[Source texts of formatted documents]
--- START ---

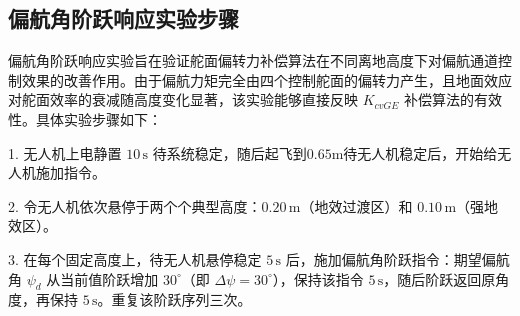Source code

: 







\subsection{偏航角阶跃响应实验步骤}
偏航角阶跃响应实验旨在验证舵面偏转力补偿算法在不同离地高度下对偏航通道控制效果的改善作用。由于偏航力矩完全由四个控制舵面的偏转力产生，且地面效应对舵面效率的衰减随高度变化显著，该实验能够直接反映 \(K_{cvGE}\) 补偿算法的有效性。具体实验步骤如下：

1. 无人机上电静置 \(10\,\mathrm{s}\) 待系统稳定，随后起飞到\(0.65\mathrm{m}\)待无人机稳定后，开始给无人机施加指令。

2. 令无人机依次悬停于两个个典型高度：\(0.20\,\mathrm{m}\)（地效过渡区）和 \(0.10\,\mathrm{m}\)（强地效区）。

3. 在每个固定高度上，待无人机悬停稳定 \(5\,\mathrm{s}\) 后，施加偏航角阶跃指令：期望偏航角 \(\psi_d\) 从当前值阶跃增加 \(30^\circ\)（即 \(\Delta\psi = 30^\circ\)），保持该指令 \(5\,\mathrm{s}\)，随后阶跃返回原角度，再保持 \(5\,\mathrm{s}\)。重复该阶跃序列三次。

--- END ---
--- START ---

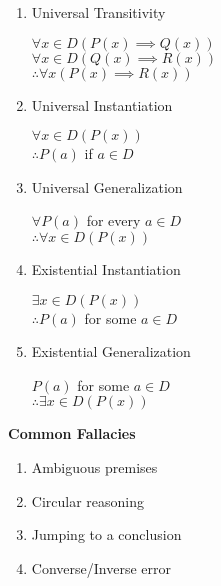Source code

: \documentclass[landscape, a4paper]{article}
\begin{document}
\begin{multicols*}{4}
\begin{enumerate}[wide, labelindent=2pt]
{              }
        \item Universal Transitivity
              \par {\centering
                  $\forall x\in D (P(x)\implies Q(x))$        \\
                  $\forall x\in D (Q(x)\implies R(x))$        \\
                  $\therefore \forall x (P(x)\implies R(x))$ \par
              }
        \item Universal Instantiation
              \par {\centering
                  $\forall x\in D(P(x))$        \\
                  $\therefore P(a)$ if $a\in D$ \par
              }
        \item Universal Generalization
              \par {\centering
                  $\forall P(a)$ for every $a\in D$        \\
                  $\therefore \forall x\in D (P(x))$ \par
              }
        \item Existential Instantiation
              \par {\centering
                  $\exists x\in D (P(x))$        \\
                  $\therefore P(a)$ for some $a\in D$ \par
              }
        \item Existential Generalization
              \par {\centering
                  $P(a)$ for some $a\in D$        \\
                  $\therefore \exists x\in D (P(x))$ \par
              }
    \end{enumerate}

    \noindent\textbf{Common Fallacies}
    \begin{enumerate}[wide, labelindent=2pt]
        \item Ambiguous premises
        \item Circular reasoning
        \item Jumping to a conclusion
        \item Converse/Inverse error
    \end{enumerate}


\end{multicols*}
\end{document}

--- END ---

**Work request**
When a line of the data holds the string "begin", pick it out and copy it.

**Finished task**
\begin{document}
\begin{multicols*}{4}
\begin{enumerate}[wide, labelindent=2pt]
    \begin{enumerate}[wide, labelindent=2pt]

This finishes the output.